You’re Not a Kid Anymore. So Why Does Your Parents’ Divorce Suck So Much?
“I was really angry when my parents got divorced,” Dina tells us. Her parents split up in their fifties after 25 years of marriage and when Dina was in college. “If I could go back in time and choose, then I would 100 percent want them to split up when I was 5 years old instead.” Even though Dina was technically an adult when her parents called it quits, she says that the timing of the divorce really affected her.
“If they had split up when I was younger, would all of that resentment that they had towards each other have had time to develop? Probably not. I think if they’d just gotten divorced earlier then it would have led to a much more peaceful rest of our lives, for all of us,” she adds.

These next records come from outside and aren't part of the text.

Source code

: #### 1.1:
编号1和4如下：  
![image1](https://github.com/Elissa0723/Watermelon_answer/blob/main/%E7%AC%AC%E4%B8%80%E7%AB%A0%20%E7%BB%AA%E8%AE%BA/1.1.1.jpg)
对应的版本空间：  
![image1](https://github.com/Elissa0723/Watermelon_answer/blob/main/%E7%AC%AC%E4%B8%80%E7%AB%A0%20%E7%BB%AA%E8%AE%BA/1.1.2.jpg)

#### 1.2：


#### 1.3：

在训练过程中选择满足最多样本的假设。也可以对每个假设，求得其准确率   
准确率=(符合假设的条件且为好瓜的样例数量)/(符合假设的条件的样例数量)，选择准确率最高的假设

Dina is part of a growing population of adult children dealing with their older parents’ divorce. Because although the overall rate of divorce in the United States has declined over the last 20 years, the divorce rate for people over 50 is actually on the up. Dubbed “gray divorce,” the National Center for Health Statistics and U.S. Census Bureau reveals that the divorce rate has doubled for Americans over 50, and tripled for those over 65.
Why gray divorce is becoming increasingly common
Paulette Rigo, a certified divorce coach and author of Better Divorce Blueprint, tells us that one third of her client roster is in their late fifties to early seventies. “There are a few reasons why gray divorce is on the rise,” she says. “The first is that the stigma surrounding divorce in general is softening—it’s a little bit less controversial. Another reason is people's life expectancy and the quality of life you can have as you get older is improving—many people at 50 realize that they have another 40 or 50 years left, and they don’t want to be miserable or keep pretending.” The third reason, Rigo tells us, is the rationale. “The excuse of staying together for the children is less of a valid excuse when your kids are grown up.”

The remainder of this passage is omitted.